Vestidos não ficavam bons em mim. É verdade, não uma desculpa! Ou tinham muitos babados, ou eram muito decotados, muito rendados ou muito sem graça. Nada ficava bom. E não era como se eu quisesse conquistar alguém por causa da droga de um vestido. Acontece que minhas criadas não entendiam aquilo. Elas eram jovens, diria ter minha idade, e não tinham medo de que suas atitudes parecessem impróprias para tal trabalho. E, naquele momento, o que elas faziam era tentar me convencer a largar as calças que havia lá, penduradas no armário, tão lindas e tão maravilhosas pra mim.
"Mas, senhorita! Este é seu primeiro jantar no castelo!"
"Você deve estar deslumbrante! Todas as garotas querem estar, elas vão batalhar para isto."
"É, dezessete garotas de vestidos e unhas afiadas prontas para fisgar o príncipe. Isso não é mole!" Elas continuavam a falar, uma atrás da outra, e eu apenas encarei o chão, meus pés afundados em um mar de vestidos na qual eu havia descartado.
"Nenhuma vai querer ir de jeans em uma noite como essa," comecei, a voz bem baixinha, e elas pararam de falar apenas para me olhar atentamente, esperando eu dizer que aceitava ir com um belo e correto vestido. "e é exatamente por isto que eu vou com uma." Fui até meu guarda-roupas, passei as mãos por entre as calças e, por fim, escolhi uma vinho de veludo. "Vocês me ajudam?" perguntei, tímida, com a esperança de que elas não estivessem magoadas. Após bufarem e suspirarem, elas vieram até a mim, determinadas a me deixar linda.
"Se eu estivesse no seu lugar, iria com um vestido dourado e um decote até o umbigo! Queria ver se o senhorzinho Kaylon não me repararia." Resmungou Lailina, ainda inconformada. "Mas vamos ver o que poderemos fazer com uma calça. Rainha America nunca deveria ter feito aquela brincadeira do usam jeans e moletons quando quiserem, certas pessoas não conseguem entender as piadas."
Fiquei calada. Sorrindo, mas calada. Ela tinha razão, afinal, pois eu não era a única a usar calças por aqui. Tá, provavelmente, nenhuma vai ir de calças no jantar, mas em nossos tempos livres - digo, salão das mulheres - a maioria prefere ficar de moletons e blusas larguinhas, muitas vezes até de pijama. E America, nossa rainha, também não ficava de fora! Pela manhã de hoje, ela estava de roupão e pantufas, e apenas os tirou na hora do café, e de repente a vimos em um magnifico vestido azul claro. Era assim que funcionava, em um estrar de dedos, todas nós ficávamos prontas.

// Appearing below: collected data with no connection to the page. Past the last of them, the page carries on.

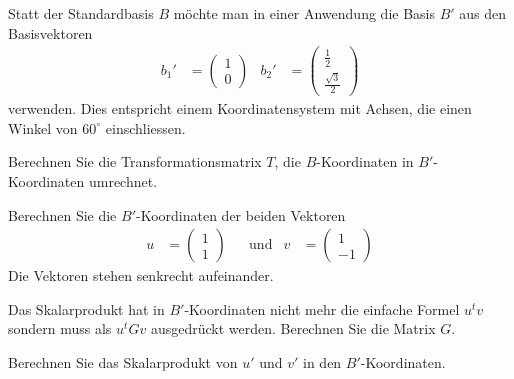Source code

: Statt der Standardbasis $B$ möchte man in einer Anwendung die Basis
$B'$ aus den Basisvektoren
\[
\begin{aligned}
b_1'
&=
\begin{pmatrix}1\\0\end{pmatrix}
&
b_2'
&=
\begin{pmatrix}\frac12\\\frac{\sqrt{3}}2\end{pmatrix}
\end{aligned}
\]
verwenden.
Dies entspricht einem Koordinatensystem mit Achsen, die einen Winkel
von $60^\circ$ einschliessen.
\begin{teilaufgaben}
\item
Berechnen Sie die Transformationsmatrix $T$, die $B$-Koordinaten
in $B'$-Koordinaten umrechnet.
\item
Berechnen Sie die $B'$-Koordinaten der beiden Vektoren
\[
\begin{aligned}
u&=\begin{pmatrix}1\\1\end{pmatrix}
&&\text{und}&
v&=\begin{pmatrix}1\\-1\end{pmatrix}
\end{aligned}
\]
Die Vektoren stehen senkrecht aufeinander.
\item
Das Skalarprodukt hat in $B'$-Koordinaten nicht mehr die einfache
Formel $u^tv$ sondern muss als $u^tGv$ ausgedrückt werden.
Berechnen Sie die Matrix $G$.
\item 
Berechnen Sie das Skalarprodukt von $u'$ und $v'$ in den $B'$-Koordinaten.
\end{teilaufgaben}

"Mandamos bem, até." Lailina colocou as mãos na cintura, me encarando de cima a baixo. "Acho que o príncipe vai conseguir notar a senhorita com esta coisa aí, também." Ela apertou os olhos para a calça que eu vestia, ainda um tanto revoltada com ela.
"Quê isso, Lai! Ela está maravilhosa!" Mixele exclamou, os olhos que estavam pousados em mim eram cheios de orgulho.
"Acho que a senhorita vai arrancar mais olhares do que os do príncipe." Brenda piscou um olho pra mim, um sorriso malicioso nos lábios finos. Na hora, me lembrei do filmador atrapalhado do castelo, no jardim. Então, antes de sair do quarto e ir rumo a sala de jantar, enfrentar todas aquelas garotas, eu agarrei minha câmera, apertando-a nos meus braços contra o peito.
"Agora sim, estou perfeita." Elas sorriram, as mãos no peito, e então me empurraram pra fora do quarto, dizendo que eu já estava atrasada. Concordando, saí de lá, correndo pelas escadas.
E eu estava certa. Não havia uma que se escapasse, todas estavam usando vestidos dos mais notáveis e esvoaçantes. Mas, podia ser o que for, uma simples calça jeans era a estrela daquela noite. Até a rainha havia ficado surpresa, mas, em seguida, me enviou um sorriso e apontou para minha cadeira, onde logo me sentei.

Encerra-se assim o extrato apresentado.